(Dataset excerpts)
Start of Block

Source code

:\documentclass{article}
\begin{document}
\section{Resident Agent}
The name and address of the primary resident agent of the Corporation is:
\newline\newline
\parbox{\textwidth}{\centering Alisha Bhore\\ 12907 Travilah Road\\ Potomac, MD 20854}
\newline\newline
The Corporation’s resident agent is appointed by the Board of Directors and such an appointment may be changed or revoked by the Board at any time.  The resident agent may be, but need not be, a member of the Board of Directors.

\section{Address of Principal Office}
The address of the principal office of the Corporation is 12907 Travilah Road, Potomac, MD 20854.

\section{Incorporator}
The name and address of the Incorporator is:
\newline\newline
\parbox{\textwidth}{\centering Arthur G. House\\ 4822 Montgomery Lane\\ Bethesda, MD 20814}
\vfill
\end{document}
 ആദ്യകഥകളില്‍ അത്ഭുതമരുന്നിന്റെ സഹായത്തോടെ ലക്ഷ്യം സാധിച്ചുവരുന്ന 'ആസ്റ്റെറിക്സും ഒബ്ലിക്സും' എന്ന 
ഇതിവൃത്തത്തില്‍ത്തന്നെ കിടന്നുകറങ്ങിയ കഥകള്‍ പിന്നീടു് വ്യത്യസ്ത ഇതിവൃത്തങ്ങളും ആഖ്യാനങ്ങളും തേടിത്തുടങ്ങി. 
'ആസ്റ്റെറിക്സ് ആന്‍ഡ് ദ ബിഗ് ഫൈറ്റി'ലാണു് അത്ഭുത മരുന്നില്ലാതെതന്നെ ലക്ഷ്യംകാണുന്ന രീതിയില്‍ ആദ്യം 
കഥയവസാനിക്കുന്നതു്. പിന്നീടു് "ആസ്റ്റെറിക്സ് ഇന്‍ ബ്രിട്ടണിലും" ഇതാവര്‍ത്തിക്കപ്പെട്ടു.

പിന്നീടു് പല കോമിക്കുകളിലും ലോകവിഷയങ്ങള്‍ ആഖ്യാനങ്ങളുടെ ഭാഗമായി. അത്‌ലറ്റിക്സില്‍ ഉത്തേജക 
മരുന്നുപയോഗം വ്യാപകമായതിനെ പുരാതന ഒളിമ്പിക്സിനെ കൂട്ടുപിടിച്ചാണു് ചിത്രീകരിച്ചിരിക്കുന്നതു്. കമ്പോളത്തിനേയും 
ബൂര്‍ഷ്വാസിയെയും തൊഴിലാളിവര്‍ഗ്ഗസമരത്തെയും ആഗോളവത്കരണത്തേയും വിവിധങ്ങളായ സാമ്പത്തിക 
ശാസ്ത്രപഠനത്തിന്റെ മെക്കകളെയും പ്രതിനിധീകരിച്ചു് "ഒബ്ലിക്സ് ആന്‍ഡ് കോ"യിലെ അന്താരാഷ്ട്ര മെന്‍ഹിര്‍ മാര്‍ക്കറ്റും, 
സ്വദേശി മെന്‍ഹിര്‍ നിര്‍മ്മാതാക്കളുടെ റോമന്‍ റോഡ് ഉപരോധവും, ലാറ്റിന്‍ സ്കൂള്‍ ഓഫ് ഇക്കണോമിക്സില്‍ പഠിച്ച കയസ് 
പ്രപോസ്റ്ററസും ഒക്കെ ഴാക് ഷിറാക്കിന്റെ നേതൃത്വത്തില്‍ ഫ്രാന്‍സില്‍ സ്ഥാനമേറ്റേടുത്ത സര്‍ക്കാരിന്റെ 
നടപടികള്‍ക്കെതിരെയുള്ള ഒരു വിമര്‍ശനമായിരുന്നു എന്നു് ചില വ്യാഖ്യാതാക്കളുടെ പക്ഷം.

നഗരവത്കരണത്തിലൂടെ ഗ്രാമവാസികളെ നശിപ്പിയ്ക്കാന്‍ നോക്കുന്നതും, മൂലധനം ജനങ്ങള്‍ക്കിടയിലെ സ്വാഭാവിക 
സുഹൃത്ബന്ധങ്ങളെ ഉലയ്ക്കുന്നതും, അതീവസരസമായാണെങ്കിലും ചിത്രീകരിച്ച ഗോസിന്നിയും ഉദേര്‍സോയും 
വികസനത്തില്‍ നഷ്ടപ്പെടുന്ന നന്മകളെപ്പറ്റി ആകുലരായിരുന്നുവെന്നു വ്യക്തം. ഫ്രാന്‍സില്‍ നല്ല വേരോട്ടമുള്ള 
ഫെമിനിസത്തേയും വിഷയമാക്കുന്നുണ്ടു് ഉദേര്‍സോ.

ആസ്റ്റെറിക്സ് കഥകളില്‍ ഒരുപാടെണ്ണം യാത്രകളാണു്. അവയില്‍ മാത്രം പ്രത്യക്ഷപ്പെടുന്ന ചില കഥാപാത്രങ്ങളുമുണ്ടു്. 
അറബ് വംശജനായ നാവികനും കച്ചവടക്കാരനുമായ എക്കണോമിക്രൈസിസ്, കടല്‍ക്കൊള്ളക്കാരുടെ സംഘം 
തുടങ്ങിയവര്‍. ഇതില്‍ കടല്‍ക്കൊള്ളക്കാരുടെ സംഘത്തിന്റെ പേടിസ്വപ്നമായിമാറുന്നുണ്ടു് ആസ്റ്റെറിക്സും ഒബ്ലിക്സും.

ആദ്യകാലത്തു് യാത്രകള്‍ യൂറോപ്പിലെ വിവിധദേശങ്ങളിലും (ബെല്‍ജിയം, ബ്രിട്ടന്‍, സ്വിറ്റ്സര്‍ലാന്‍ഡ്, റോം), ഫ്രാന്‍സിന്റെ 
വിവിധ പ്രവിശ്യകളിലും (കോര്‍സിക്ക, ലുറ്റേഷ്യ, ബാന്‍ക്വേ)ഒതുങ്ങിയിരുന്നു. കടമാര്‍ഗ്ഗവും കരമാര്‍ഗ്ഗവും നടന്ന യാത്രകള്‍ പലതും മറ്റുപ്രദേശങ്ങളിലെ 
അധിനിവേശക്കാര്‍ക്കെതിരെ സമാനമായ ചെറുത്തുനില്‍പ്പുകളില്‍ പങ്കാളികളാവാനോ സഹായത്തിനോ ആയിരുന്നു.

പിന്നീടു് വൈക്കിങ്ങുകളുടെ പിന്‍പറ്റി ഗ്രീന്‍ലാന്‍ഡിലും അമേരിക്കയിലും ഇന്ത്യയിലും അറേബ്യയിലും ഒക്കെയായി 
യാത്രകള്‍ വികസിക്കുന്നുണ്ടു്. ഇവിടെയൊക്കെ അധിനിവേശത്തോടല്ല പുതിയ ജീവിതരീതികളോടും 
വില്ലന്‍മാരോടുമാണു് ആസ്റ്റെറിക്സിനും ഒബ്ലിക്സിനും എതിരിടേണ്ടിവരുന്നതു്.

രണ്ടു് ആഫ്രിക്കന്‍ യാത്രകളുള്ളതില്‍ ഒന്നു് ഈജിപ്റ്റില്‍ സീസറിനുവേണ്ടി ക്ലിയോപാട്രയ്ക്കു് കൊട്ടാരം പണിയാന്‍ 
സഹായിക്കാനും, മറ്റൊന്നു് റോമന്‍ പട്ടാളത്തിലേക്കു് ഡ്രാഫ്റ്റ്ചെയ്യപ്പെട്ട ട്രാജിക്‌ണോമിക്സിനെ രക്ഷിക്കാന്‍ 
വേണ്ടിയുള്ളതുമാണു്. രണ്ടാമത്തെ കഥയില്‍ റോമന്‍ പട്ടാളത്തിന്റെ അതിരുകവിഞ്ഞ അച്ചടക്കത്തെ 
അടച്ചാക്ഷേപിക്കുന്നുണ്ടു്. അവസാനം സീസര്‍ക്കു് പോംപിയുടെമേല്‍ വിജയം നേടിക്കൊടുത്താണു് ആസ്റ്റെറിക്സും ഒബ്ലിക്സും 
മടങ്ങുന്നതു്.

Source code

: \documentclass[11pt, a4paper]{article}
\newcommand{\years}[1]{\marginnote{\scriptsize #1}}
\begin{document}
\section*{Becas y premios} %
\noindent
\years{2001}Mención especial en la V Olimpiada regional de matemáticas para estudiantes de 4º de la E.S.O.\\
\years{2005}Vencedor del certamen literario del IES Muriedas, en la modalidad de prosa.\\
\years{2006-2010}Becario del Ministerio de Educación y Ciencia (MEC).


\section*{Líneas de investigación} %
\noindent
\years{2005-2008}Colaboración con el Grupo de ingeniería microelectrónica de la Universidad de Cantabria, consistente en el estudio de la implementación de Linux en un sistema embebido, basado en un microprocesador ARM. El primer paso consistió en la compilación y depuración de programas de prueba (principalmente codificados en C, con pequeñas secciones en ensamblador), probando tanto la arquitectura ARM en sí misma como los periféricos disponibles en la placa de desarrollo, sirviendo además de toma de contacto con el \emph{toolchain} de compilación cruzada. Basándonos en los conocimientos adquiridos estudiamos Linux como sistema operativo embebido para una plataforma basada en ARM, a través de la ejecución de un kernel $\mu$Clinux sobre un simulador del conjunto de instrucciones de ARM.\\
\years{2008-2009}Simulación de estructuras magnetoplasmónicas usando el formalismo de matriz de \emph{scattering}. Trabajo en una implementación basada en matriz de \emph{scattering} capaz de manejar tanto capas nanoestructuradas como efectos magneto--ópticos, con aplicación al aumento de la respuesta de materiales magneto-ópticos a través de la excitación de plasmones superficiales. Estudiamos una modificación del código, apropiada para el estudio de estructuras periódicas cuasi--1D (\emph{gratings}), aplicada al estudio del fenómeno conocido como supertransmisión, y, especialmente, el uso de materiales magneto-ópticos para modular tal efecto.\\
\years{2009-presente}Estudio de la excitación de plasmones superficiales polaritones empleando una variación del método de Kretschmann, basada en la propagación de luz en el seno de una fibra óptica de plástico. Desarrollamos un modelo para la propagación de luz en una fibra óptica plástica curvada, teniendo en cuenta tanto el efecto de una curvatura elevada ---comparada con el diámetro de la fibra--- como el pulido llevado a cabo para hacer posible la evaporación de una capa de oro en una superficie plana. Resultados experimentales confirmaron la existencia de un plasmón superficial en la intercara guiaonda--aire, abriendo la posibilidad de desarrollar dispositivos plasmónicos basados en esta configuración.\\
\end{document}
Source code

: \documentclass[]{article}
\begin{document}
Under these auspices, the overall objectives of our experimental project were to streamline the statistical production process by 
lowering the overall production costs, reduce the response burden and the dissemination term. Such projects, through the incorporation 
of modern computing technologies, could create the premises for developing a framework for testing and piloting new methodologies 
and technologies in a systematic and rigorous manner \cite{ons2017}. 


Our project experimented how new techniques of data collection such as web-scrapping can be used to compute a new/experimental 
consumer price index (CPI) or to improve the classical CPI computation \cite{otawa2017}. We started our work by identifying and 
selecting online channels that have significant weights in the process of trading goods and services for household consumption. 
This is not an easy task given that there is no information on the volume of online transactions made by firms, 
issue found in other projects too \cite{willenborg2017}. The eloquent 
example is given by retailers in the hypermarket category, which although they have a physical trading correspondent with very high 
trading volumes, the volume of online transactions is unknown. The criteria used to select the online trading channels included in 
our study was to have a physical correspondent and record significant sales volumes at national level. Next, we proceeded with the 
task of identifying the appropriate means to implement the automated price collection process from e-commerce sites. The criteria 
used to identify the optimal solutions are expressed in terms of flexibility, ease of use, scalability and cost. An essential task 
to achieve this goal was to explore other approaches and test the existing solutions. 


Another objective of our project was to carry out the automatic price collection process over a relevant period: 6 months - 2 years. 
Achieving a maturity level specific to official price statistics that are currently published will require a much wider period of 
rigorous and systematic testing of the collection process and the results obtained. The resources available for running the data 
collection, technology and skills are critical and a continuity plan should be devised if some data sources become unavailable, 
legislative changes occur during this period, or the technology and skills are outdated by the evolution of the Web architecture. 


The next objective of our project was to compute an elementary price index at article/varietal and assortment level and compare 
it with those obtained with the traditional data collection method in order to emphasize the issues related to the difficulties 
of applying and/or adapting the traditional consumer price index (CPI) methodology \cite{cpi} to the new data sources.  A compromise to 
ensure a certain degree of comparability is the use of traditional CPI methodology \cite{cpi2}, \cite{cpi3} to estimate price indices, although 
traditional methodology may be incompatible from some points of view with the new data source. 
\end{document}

End of Block

» **Task details**
From the data, pick out every line that includes "testing".

» **Written response**
of modern computing technologies, could create the premises for developing a framework for testing and piloting new methodologies 
rigorous and systematic testing of the collection process and the results obtained. The resources available for running the data 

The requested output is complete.